The task of this project is to implement the reading and writing of BAM files using parallel compression and decompression of blocks. For this, the C++11 threading support from the STL (header <thread>) should be used.

One aim is the later integration into the SeqAn library, i.e. usable from other programs using the existing interface. This way, all existing applications using BAM I/O from the SeqAn library can benefit from the parallelization.

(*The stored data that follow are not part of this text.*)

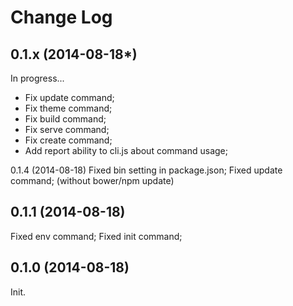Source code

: Change Log
==========
0.1.x (2014-08-18*)
-------------------

In progress...
* Fix update command;
* Fix theme command;
* Fix build command;
* Fix serve command;
* Fix create command;
* Add report ability to cli.js about command usage;


0.1.4 (2014-08-18)
Fixed bin setting in package.json;
Fixed update command; (without bower/npm update)


0.1.1 (2014-08-18)
------------------
Fixed env command;
Fixed init command;


0.1.0 (2014-08-18)
------------------
Init.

Technically, parallelization is to be added to the BGZF Stream class.

Requirements:

  • support the SeqAn Stream interface reading/writing
  • allow jumping in file using BAI indices (requires stopping of all pending decompression threads)
  • correct, and to be useful: efficient, good scalability

Task

The following gives a breakdown of the task in a sensible fashion:

1. BgzfCompressor and BgzfDecompressor

Extract the compression and decompression into a BgzfCompressor and a BgzfDecompressor class.

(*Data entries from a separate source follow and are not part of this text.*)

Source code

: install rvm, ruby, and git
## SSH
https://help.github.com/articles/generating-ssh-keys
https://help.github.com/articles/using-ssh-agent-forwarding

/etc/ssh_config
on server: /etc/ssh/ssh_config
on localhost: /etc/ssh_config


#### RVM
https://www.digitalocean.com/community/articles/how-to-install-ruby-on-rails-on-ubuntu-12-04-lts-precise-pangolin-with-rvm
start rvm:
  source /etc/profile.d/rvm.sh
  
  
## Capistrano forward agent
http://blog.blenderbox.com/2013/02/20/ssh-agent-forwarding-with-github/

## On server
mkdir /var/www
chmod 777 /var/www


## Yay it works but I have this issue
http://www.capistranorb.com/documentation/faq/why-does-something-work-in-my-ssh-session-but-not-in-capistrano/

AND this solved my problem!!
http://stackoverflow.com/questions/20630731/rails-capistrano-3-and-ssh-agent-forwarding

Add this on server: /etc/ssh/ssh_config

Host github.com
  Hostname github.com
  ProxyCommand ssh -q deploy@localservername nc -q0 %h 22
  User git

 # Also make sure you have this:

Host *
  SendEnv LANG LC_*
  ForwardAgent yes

  • Both classes should take a buffer (e.g. seqan::CharString) for the input and a buffer for the output and in a run() method they should do the compression/decompression.
  • The BgzfCompressor class should try to compress the input data in 64kb (64*1024 bytes) blocks as the current BGZF code in SeqAn does [4] and write the compressed blocks after each other. The output buffer should then be resized to fit the resulting size..
  • The BgzfDecompressor should take the input and assume that it is a concatenation of full BGZF blocks (a check can be performed and execution stopped if the input is invalid).

In the parallel program, the compression and decompression operation of B BGZF blocks (where B is configurable before opening the files) can be seen as an atomic operation in the parallel program: The operation cannot be split or only performed half-way.

You could use the following interface:

class BgzfCompressor
{
public:
    // Constructor.
   BgzfCompressor(unsigned maxBlockSize = 64*1024);

   // Compress from input to result.
   void run(seqan::CharString & result, seqan::CharString const & input);
};

// BgzfDecompressor could have the same interface.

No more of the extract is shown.